(Beginning of Study material)

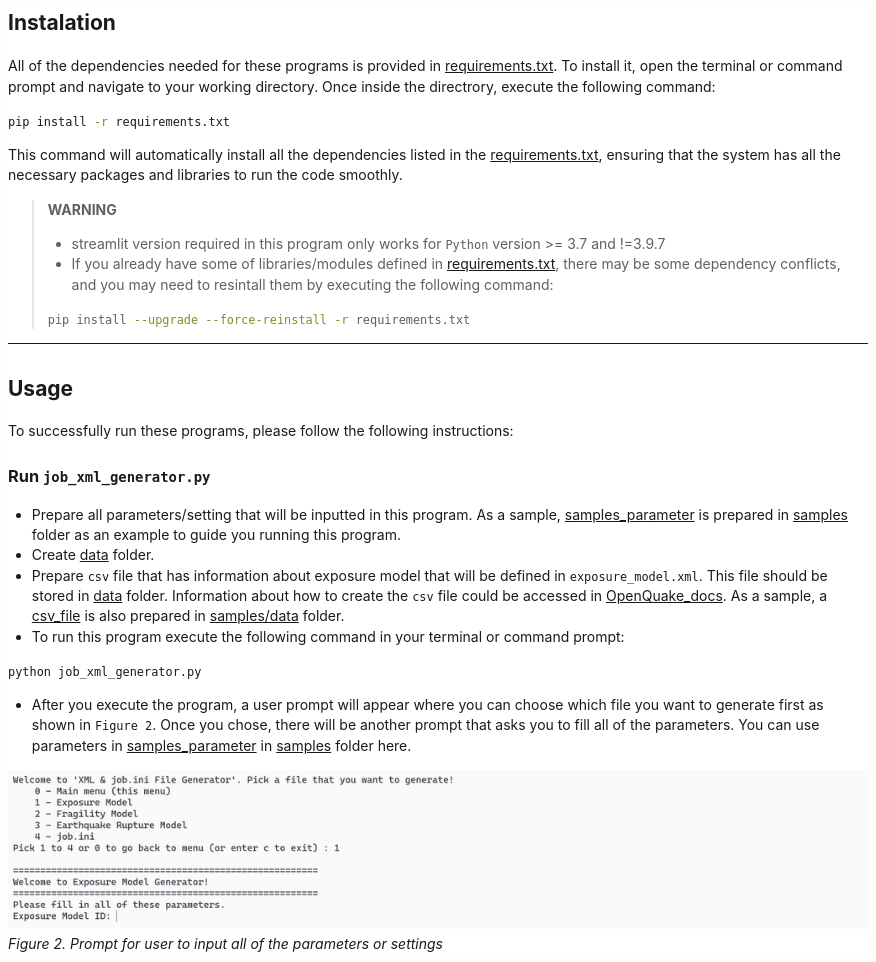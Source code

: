 
## **Instalation**

All of the dependencies needed for these programs is provided in [requirements.txt](./requirements.txt). To install it, open the terminal or command prompt and navigate to your working directory. Once inside the directrory, execute the following command:
 ```bash
pip install -r requirements.txt
```
This command will automatically install all the dependencies listed in the [requirements.txt](./requirements.txt), ensuring that the system has all the necessary packages and libraries to run the code smoothly.
    
> **WARNING**
> - streamlit version required in this program only works for `Python` version >= 3.7 and !=3.9.7  
> - If you already have some of libraries/modules defined in [requirements.txt](./requirements.txt), there may be some dependency conflicts, and you may need to resintall them by executing the following command:
> ``` bash
> pip install --upgrade --force-reinstall -r requirements.txt
> ```
---

## **Usage**
To successfully run these programs, please follow the following instructions:

### **Run `job_xml_generator.py`**
- Prepare all parameters/setting that will be inputted in this program. As a sample, [samples_parameter](samples/samples_parameter.xlsx) is prepared in [samples](./samples/) folder as an example to guide you running this program.
- Create [data](./data/) folder.
- Prepare `csv` file that has information about exposure model that will be defined in `exposure_model.xml`. This file should be stored in [data](./data/) folder. Information about how to create the `csv` file could be accessed in [OpenQuake_docs](https://docs.openquake.org/oq-engine/manual/latest/risk.html). As a sample, a [csv_file](data/new_exposure_model.csv) is also prepared in [samples/data](./samples/data/) folder.
- To run this program execute the following command in your terminal or command prompt:  
```bash
python job_xml_generator.py
```
 - After you execute the program, a user prompt will appear where you can choose which file you want to generate first as shown in `Figure 2`. Once you chose, there will be another prompt that asks you to fill all of the parameters. You can use parameters in [samples_parameter](samples/samples_parameter.xlsx) in [samples](./samples/) folder here.
&nbsp;

![jxg](./figure/job_xml_generator.png)*Figure 2. Prompt for user to input all of the parameters or settings*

(End of Study material)

Task: Repeat, word for word, the lines above between the line holding "All of the dependencies" and the line holding "- Create [data](./data/) folder.", inclusive; omit everything else.

Exercise output:
All of the dependencies needed for these programs is provided in [requirements.txt](./requirements.txt). To install it, open the terminal or command prompt and navigate to your working directory. Once inside the directrory, execute the following command:
 ```bash
pip install -r requirements.txt
```
This command will automatically install all the dependencies listed in the [requirements.txt](./requirements.txt), ensuring that the system has all the necessary packages and libraries to run the code smoothly.
    
> **WARNING**
> - streamlit version required in this program only works for `Python` version >= 3.7 and !=3.9.7  
> - If you already have some of libraries/modules defined in [requirements.txt](./requirements.txt), there may be some dependency conflicts, and you may need to resintall them by executing the following command:
> ``` bash
> pip install --upgrade --force-reinstall -r requirements.txt
> ```
---

## **Usage**
To successfully run these programs, please follow the following instructions:

### **Run `job_xml_generator.py`**
- Prepare all parameters/setting that will be inputted in this program. As a sample, [samples_parameter](samples/samples_parameter.xlsx) is prepared in [samples](./samples/) folder as an example to guide you running this program.
- Create [data](./data/) folder.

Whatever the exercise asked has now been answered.